● **Task requirements**
Could you reproduce the lines below from the one with "igreja em Éfeso." through the one with "Timóteo foi escrito?**"? Keep both ends and add nothing.
━━ Information given ━━
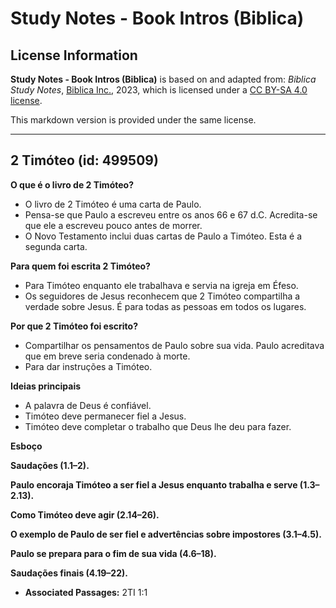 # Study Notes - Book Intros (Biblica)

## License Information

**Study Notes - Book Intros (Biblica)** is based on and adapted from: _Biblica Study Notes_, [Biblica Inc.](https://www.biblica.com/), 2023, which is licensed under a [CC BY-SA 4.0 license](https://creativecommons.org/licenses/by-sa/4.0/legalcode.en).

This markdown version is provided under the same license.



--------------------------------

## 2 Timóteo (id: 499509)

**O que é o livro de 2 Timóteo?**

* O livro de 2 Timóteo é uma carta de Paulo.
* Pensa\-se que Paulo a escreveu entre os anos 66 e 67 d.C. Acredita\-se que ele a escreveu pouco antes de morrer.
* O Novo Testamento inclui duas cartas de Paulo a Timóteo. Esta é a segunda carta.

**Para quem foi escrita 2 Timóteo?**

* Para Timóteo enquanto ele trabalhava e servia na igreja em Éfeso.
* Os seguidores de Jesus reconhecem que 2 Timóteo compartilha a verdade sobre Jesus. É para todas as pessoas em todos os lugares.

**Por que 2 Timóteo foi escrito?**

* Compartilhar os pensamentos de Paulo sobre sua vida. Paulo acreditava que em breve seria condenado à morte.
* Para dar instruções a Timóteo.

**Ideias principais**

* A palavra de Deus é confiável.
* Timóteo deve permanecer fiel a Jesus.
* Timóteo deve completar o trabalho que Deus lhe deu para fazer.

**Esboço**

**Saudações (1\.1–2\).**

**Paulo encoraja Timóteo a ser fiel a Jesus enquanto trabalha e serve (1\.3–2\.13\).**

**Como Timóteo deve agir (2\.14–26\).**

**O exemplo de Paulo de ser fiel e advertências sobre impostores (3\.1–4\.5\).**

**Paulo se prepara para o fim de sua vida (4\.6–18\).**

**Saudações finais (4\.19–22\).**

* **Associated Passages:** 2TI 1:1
━━━
━━ Information given ━━
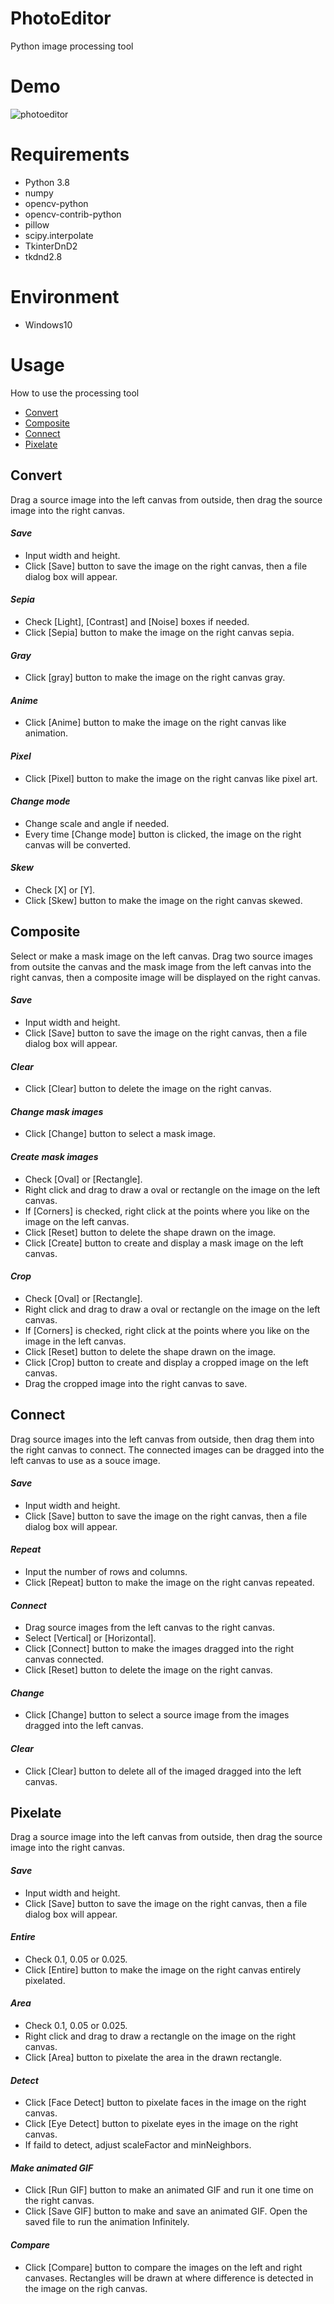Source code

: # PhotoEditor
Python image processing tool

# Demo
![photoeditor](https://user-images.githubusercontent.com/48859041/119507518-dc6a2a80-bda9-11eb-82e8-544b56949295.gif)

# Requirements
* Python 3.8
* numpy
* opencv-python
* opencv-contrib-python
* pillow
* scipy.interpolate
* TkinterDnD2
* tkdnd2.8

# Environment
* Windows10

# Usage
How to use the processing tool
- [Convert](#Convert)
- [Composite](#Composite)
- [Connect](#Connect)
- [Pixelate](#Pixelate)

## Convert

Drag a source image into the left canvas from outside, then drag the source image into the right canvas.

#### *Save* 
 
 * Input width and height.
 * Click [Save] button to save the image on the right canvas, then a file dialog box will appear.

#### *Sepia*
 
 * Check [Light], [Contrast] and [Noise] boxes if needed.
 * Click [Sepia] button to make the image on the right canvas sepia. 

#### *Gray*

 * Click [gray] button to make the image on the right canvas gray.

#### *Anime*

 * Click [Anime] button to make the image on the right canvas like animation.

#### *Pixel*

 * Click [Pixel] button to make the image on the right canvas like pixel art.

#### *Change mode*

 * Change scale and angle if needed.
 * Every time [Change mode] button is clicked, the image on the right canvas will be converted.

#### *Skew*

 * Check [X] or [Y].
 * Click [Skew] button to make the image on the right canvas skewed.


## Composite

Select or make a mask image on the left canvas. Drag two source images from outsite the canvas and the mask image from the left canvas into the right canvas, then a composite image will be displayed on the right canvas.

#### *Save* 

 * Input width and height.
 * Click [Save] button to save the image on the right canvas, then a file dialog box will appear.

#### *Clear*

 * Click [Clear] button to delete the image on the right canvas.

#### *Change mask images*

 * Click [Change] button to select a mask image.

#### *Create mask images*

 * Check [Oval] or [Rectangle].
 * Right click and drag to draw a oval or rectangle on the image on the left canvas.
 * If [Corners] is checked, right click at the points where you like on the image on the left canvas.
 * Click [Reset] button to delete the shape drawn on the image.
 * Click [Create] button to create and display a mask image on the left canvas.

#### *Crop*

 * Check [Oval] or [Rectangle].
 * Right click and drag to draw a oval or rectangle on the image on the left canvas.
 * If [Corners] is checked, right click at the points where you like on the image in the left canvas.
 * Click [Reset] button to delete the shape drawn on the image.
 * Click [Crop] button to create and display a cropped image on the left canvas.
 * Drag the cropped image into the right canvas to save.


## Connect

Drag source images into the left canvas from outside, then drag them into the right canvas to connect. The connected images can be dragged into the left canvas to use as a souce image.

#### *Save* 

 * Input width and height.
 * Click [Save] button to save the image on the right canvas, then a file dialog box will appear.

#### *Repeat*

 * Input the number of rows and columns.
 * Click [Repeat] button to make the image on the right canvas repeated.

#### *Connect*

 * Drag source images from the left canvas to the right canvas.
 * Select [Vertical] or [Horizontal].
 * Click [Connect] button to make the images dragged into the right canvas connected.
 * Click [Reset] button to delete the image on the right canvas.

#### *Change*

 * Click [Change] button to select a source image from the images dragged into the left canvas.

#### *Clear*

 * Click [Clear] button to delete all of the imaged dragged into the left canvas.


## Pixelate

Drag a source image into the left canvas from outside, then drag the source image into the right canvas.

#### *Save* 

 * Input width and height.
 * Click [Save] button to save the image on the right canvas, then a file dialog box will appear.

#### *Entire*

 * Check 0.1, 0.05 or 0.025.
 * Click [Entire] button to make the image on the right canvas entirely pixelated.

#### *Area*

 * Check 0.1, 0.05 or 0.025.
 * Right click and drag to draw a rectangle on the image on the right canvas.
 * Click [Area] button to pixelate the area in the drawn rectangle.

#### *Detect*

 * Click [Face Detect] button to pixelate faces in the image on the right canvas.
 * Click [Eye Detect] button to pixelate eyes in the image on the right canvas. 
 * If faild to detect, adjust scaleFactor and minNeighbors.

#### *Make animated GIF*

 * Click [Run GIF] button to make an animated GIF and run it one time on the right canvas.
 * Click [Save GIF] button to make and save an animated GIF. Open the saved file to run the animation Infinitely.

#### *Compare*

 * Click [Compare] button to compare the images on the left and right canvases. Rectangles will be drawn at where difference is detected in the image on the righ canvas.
━━━
━━ Information given ━━
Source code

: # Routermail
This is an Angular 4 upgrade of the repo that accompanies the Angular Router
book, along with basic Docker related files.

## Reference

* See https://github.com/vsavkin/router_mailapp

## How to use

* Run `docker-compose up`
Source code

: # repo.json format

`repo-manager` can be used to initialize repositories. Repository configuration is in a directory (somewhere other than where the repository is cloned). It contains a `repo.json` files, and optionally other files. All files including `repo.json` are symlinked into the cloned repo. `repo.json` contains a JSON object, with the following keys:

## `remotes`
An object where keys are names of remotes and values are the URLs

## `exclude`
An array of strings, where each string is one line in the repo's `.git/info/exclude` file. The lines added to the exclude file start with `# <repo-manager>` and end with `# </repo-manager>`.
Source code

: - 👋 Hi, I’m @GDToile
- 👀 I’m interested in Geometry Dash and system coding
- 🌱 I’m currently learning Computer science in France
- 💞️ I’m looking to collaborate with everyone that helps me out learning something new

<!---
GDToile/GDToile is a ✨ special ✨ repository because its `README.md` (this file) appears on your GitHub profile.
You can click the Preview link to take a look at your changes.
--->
━━━
● **Written reply**
* Para Timóteo enquanto ele trabalhava e servia na igreja em Éfeso.
* Os seguidores de Jesus reconhecem que 2 Timóteo compartilha a verdade sobre Jesus. É para todas as pessoas em todos os lugares.

**Por que 2 Timóteo foi escrito?**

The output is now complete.